SYDNEY - An Australian tug boat Sunday reached a cargo ship which had been drifting off the Great Barrier Reef, as environmentalists warned that greater shipping traffic could harm the world's biggest coral reef.

The Hong Kong-flagged bulk carrier ID Integrity broke down north of the Queensland city of Cairns on Friday, sparking alarm that the 186-metre (610-foot), 45,000 tonne bulk carrier would smash into a reef near the World Heritage-listed site.

Simon Meyjes, who heads the century-old marine group Australian Reef Pilots, said it was "sheer luck" that the Integrity had not run aground at the dive site Shark Reef or nearby.

He said it appeared an environmental disaster had been averted by the crew dumping some of the Integrity's sea water ballast so it passed over Shark Reef.

"I don't know what the actual under keel clearance would have been as it went over the reef," he told AFP. "But certainly it would have been a very, very uncomfortable situation. They were at the mercy of the weather completely.

"I think that they have been very, very lucky."

Meyjes said had the Townsville-bound Integrity drifted slightly further to the north, it could have hit Osprey Reef, an exposed coral outcrop.

"So it's just sheer luck," he said. "We're all breathing a huge sigh of relief I can assure you."

The ship, which suffered an engine breakdown en route from Shanghai, was reached by a commercial tug, PT Kotor, on Sunday as it drifted in open water in the Coral Sea.

The Australian Maritime Safety Authority (AMSA) said the tug had connected a towline to the Integrity and they were travelling slowly away from the Outer Reef and awaiting the arrival of the larger tugs.

The ship's owner, Hong Kong-based ID Wallem, said its vessel was empty and there had been no pollution spills, adding it would "take measures to avoid any environmental impact in Australian waters".

But the incident has angered conservationists who have long raised fears about the impact on the Great Barrier Reef, particularly from shipping, from Queensland's coal and gas boom.

The Chinese-registered coal carrier Shen Neng 1 foundered in April 2010 leaking tonnes of heavy fuel oil and threatening an ecological disaster.
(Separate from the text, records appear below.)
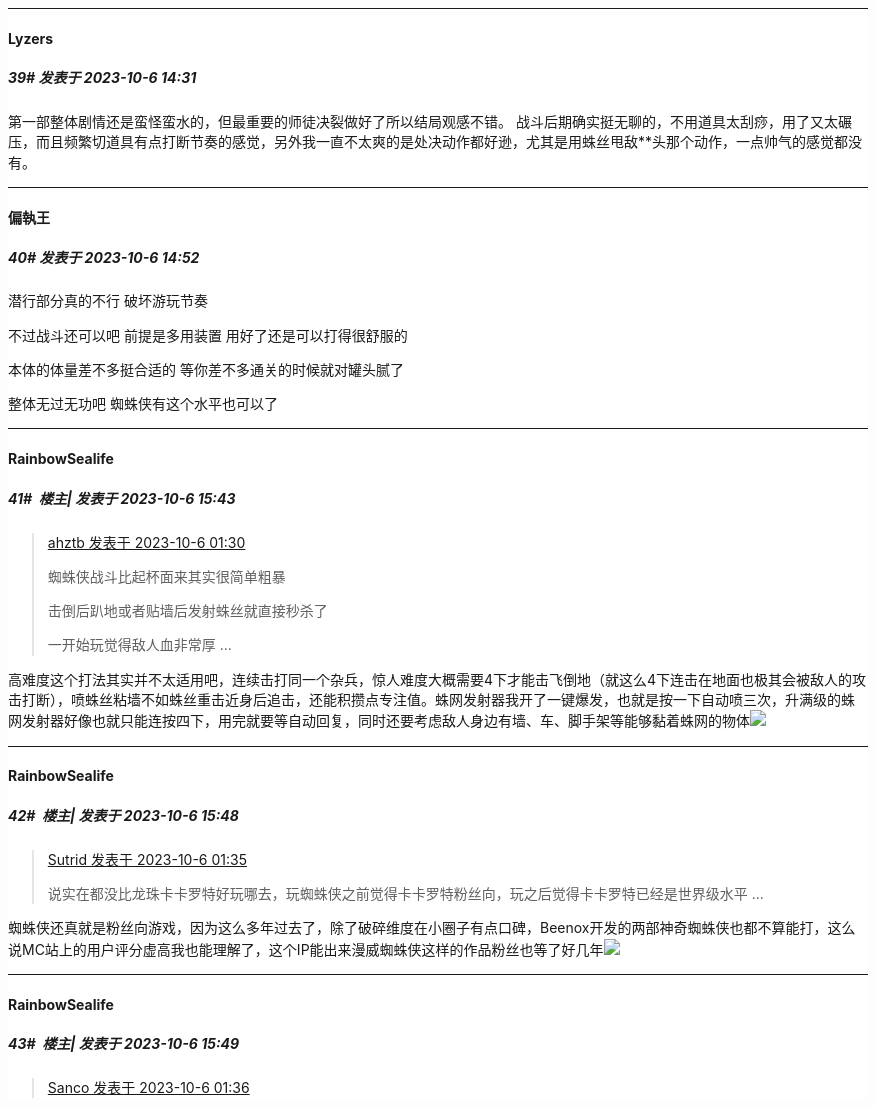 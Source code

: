 *****

####  Lyzers  
##### 39#       发表于 2023-10-6 14:31

第一部整体剧情还是蛮怪蛮水的，但最重要的师徒决裂做好了所以结局观感不错。
战斗后期确实挺无聊的，不用道具太刮痧，用了又太碾压，而且频繁切道具有点打断节奏的感觉，另外我一直不太爽的是处决动作都好逊，尤其是用蛛丝甩敌**头那个动作，一点帅气的感觉都没有。

*****

####  偏執王  
##### 40#       发表于 2023-10-6 14:52

潜行部分真的不行 破坏游玩节奏

不过战斗还可以吧 前提是多用装置 用好了还是可以打得很舒服的

本体的体量差不多挺合适的 等你差不多通关的时候就对罐头腻了

整体无过无功吧 蜘蛛侠有这个水平也可以了


*****

####  RainbowSealife  
##### 41#         楼主| 发表于 2023-10-6 15:43

<blockquote><a href="httphttps://bbs.saraba1st.com/2b/forum.php?mod=redirect&amp;goto=findpost&amp;pid=62627452&amp;ptid=2155631" target="_blank">ahztb 发表于 2023-10-6 01:30</a>

蜘蛛侠战斗比起杯面来其实很简单粗暴

击倒后趴地或者贴墙后发射蛛丝就直接秒杀了

一开始玩觉得敌人血非常厚 ...</blockquote>
高难度这个打法其实并不太适用吧，连续击打同一个杂兵，惊人难度大概需要4下才能击飞倒地（就这么4下连击在地面也极其会被敌人的攻击打断），喷蛛丝粘墙不如蛛丝重击近身后追击，还能积攒点专注值。蛛网发射器我开了一键爆发，也就是按一下自动喷三次，升满级的蛛网发射器好像也就只能连按四下，用完就要等自动回复，同时还要考虑敌人身边有墙、车、脚手架等能够黏着蛛网的物体<img src="https://static.saraba1st.com/image/smiley/face2017/018.png" referrerpolicy="no-referrer">

*****

####  RainbowSealife  
##### 42#         楼主| 发表于 2023-10-6 15:48

<blockquote><a href="httphttps://bbs.saraba1st.com/2b/forum.php?mod=redirect&amp;goto=findpost&amp;pid=62627470&amp;ptid=2155631" target="_blank">Sutrid 发表于 2023-10-6 01:35</a>

说实在都没比龙珠卡卡罗特好玩哪去，玩蜘蛛侠之前觉得卡卡罗特粉丝向，玩之后觉得卡卡罗特已经是世界级水平 ...</blockquote>
蜘蛛侠还真就是粉丝向游戏，因为这么多年过去了，除了破碎维度在小圈子有点口碑，Beenox开发的两部神奇蜘蛛侠也都不算能打，这么说MC站上的用户评分虚高我也能理解了，这个IP能出来漫威蜘蛛侠这样的作品粉丝也等了好几年<img src="https://static.saraba1st.com/image/smiley/face2017/067.png" referrerpolicy="no-referrer">

*****

####  RainbowSealife  
##### 43#         楼主| 发表于 2023-10-6 15:49

<blockquote><a href="httphttps://bbs.saraba1st.com/2b/forum.php?mod=redirect&amp;goto=findpost&amp;pid=62627473&amp;ptid=2155631" target="_blank">Sanco 发表于 2023-10-6 01:36</a>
A major catastrophe was ultimately avoided but the huge ship gouged a three kilometre-long (1.8 mile) scar in the world's biggest coral reef and was stranded for nine days before salvagers could refloat it.

Environmental group WWF Australia said in the latest incident, a major disaster had been averted by only a matter of metres.

It said the forecast increase in shipping traffic in the waters off Queensland was "a risky game of Russian roulette that is destined to end in disaster".

The independent activist group GetUp! said the stricken Integrity proved it would be reckless to increase traffic in the region.

"The incident should be of concern to all Australians. It's more likely to occur in the future as we see more and more ships use the Great Barrier Reef to export coal," national director Simon Sheikh told ABC Radio.

But Queensland Premier Campbell Newman said the theory that more ships would necessarily result in more accidents near the reef did not stand up.

"If that was the case then people would be involved in far more plane crashes today than we saw 20 years ago, and clearly that's not the case," he said.

Earlier this year representatives from UNESCO visited Queensland to inspect the reef to check for any impact from coal and gas projects, which use ports near the Great Barrier Reef to export their products. They have yet to report.